■ **RECORDS FOR THIS TASK**:

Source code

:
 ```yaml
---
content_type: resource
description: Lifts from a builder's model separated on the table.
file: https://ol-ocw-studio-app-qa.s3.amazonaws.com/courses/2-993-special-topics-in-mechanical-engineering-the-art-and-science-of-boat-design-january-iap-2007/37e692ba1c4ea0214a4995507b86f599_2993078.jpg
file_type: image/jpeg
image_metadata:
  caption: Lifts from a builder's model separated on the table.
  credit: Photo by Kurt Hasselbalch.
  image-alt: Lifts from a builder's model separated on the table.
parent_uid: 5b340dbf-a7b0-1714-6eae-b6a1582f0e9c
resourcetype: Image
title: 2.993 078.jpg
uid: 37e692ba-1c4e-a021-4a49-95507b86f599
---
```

■ **TASK**: The entire listing must be repeated without a single change.

■ **RESULT**:
Source code

:
 ```yaml
---
content_type: resource
description: Lifts from a builder's model separated on the table.
file: https://ol-ocw-studio-app-qa.s3.amazonaws.com/courses/2-993-special-topics-in-mechanical-engineering-the-art-and-science-of-boat-design-january-iap-2007/37e692ba1c4ea0214a4995507b86f599_2993078.jpg
file_type: image/jpeg
image_metadata:
  caption: Lifts from a builder's model separated on the table.
  credit: Photo by Kurt Hasselbalch.
  image-alt: Lifts from a builder's model separated on the table.
parent_uid: 5b340dbf-a7b0-1714-6eae-b6a1582f0e9c
resourcetype: Image
title: 2.993 078.jpg
uid: 37e692ba-1c4e-a021-4a49-95507b86f599
---
```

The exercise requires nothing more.